This past summer Americans came together to cheer and discuss the World Cup like never before. We cheered for goalkeeper Tim Howard as he made a record 16 saves in a game, and a record 26 million viewers tuned in to watch Germany best Argentina in the final. Soccer is growing on Americans, but also of interest, American football is growing on people around the world.
The Super Bowl this weekend marks the final game of the National Football League season, with the Seattle Seahawks playing the New England Patriots in Arizona. One in three Americans will tune in to the most-watched television program of the year, and then spend the next week discussing both the game they watched as well as the often quirky product commercials shown during the breaks. The game will be broadcast in multiple languages to more than 100 countries. The world will be watching.
The State Department has noticed the interest as well. Our Sport for Community program, which pairs emerging leaders with representatives from private and non-profit, sports-based organizations for month-long mentorships, recently paired a Brazilian with an American mentor. Julio Adeodato was paired with Jamie Rocha, senior associate for Glideslope, a team of management advisors focused on the business of global sport. This sports diplomacy exchange program forged a two-way partnership, allowing Glideslope to learn more about the country and its collective position on American football, while Julio learned better strategies to operate and promote the sport.

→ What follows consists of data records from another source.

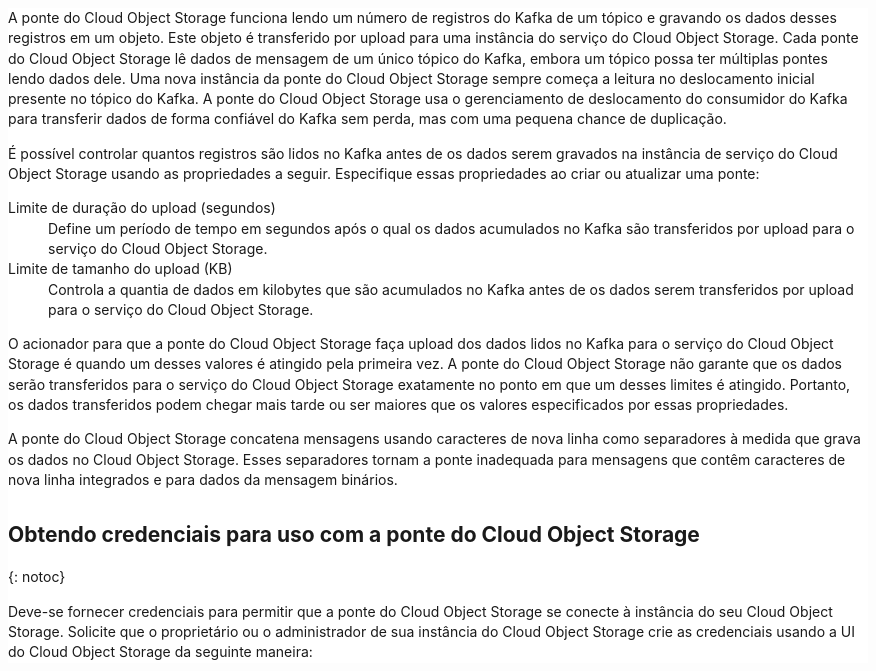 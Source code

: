 A ponte do Cloud Object Storage funciona lendo um número de registros do Kafka de um tópico e gravando os
dados desses registros em um objeto. Este objeto é transferido por upload para uma instância do serviço do
Cloud Object Storage. Cada ponte do Cloud Object Storage lê dados de mensagem de um único tópico do Kafka,
embora um tópico possa ter múltiplas pontes lendo dados dele. Uma nova instância da ponte do Cloud Object
Storage sempre começa a leitura no deslocamento inicial presente no tópico do Kafka. A ponte do Cloud Object
Storage usa o gerenciamento de deslocamento do consumidor do Kafka para transferir dados de forma confiável do
Kafka sem perda, mas com uma pequena chance de duplicação.

É possível controlar quantos registros são lidos no Kafka antes de os dados serem gravados na instância
de serviço do Cloud Object Storage usando as propriedades a seguir. Especifique essas propriedades ao criar ou atualizar uma ponte:
<dl><dt>Limite de duração do upload (segundos)</dt> 
<dd>Define um período de tempo em segundos após o qual os dados acumulados no Kafka são transferidos por
upload para o serviço do Cloud Object Storage.</dd>
<dt>Limite de tamanho do upload (KB)</dt>
<dd>Controla a quantia de dados em kilobytes que são acumulados no Kafka antes de os dados serem transferidos
por upload para o serviço do Cloud Object Storage.</dd>
</dl>

O acionador para que a ponte do Cloud Object Storage faça upload dos dados lidos no Kafka
para o serviço do Cloud Object Storage é quando um desses valores é atingido pela primeira vez. A ponte do
Cloud Object Storage não garante que os dados serão transferidos para o serviço do Cloud Object Storage
exatamente no ponto em que um desses limites é atingido. Portanto, os dados transferidos podem chegar mais
tarde ou ser maiores que os valores especificados por essas propriedades.

A ponte do Cloud Object Storage concatena mensagens usando caracteres de nova linha como separadores à
medida que grava os dados no Cloud Object Storage. Esses separadores tornam a ponte inadequada para mensagens que contêm caracteres de nova linha integrados e
para dados da mensagem binários.


## Obtendo credenciais para uso com a ponte do Cloud Object Storage
{: notoc}

Deve-se fornecer credenciais para permitir que a ponte do Cloud Object Storage se
conecte à instância do seu Cloud Object Storage. Solicite que o proprietário ou o administrador de sua
instância do Cloud Object Storage crie as credenciais usando a UI do Cloud Object Storage da seguinte maneira: 
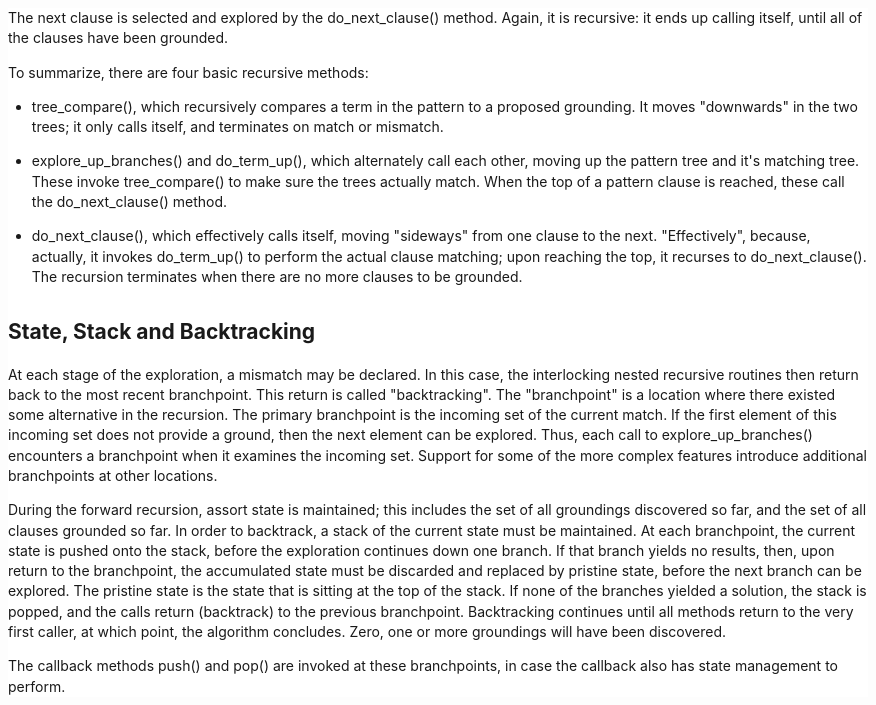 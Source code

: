 The next clause is selected and explored by the do_next_clause()
method. Again, it is recursive: it ends up calling itself, until all
of the clauses have been grounded.

To summarize, there are four basic recursive methods:

 * tree_compare(), which recursively compares a term in the pattern
   to a proposed grounding. It moves "downwards" in the two trees;
   it only calls itself, and terminates on match or mismatch.

 * explore_up_branches() and do_term_up(), which alternately call each
   other, moving up the pattern tree and it's matching tree.
   These invoke tree_compare() to make sure the trees actually match.
   When the top of a pattern clause is reached, these call the
   do_next_clause() method.

 * do_next_clause(), which effectively calls itself, moving "sideways"
   from one clause to the next. "Effectively", because, actually, it
   invokes do_term_up() to perform the actual clause matching; upon
   reaching the top, it recurses to do_next_clause(). The recursion
   terminates when there are no more clauses to be grounded.


State, Stack and Backtracking
-----------------------------
At each stage of the exploration, a mismatch may be declared. In
this case, the interlocking nested recursive routines then return
back to the most recent branchpoint. This return is called
"backtracking".  The "branchpoint" is a location where there existed
some alternative in the recursion. The primary branchpoint is the
incoming set of the current match. If the first element of this
incoming set does not provide a ground, then the next element can be
explored. Thus, each call to explore_up_branches() encounters a
branchpoint when it examines the incoming set. Support for some of
the more complex features introduce additional branchpoints at other
locations.

During the forward recursion, assort state is maintained; this
includes the set of all groundings discovered so far, and the set of
all clauses grounded so far. In order to backtrack, a stack of the
current state must be maintained. At each branchpoint, the current
state is pushed onto the stack, before the exploration continues down
one branch.  If that branch yields no results, then, upon return to
the branchpoint, the accumulated state must be discarded and replaced
by pristine state, before the next branch can be explored. The
pristine state is the state that is sitting at the top of the stack.
If none of the branches yielded a solution, the stack is popped, and
the calls return (backtrack) to the previous branchpoint.
Backtracking continues until all methods return to the very first
caller, at which point, the algorithm concludes. Zero, one or more
groundings will have been discovered.

The callback methods push() and pop() are invoked at these
branchpoints, in case the callback also has state management to
perform.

While Brazil is known for hosting the World Cup last year, the new stadiums also allowed for an American football game to be played as well, including at the Itaipava Arena Pernambuco World Cup arena. In a country, like Brazil, where the term futebol almost always means soccer, the Recife Mariners have been playing American football since 2006. Adeodato is credited with evolving the game into a viable sport for his country, and his efforts were recently recognized and supported through the Sport for Community program.
Adeodato credits the team’s approach to audience participation and community initiatives as the reason nearly 3,000 fans fill the stadium seats. Through the Sport for Community program, he also learned more about social marketing, which he is using to build the image of the team. “I went to really important meetings that gave me insight on how to promote the team,” said Adeodato. And Adeodato strives to make the games fun to watch. In a game against João Pessoa Espectros at the Northeastern Conference Finals, fan interaction included videos on the stadium screens, audience cameras encouraging kissing and dancing, and even a Harley Davidson motorcycle riding onto the field to deliver the trophy.
The NFL has also noticed this international interest and has taken the game more global. Three games in 2015 will be played in London’s Wembley Stadium as part of the International Series. And for those who want to learn the game, given the layers of sometimes complex rules, the NFL has set up a site called Learn the Game.
On several occasions, I have joined international exchange participants who are in the United States for the first time -- on a program such as the IVLP -- and truly want to watch an American football game while they are here. These social events help me appreciate how something as simple as knowing the rules of a game bring us together. As I explain how a "fair catch" works during a punt or why the quarterback can’t be hit if he slides, I see how a mutual understanding of a game translates into a desire to understand each other better outside the game. So watch the Super Bowl this weekend -- perhaps with someone from another culture or at an Embassy watch party. You will be surprised how it opens conversations.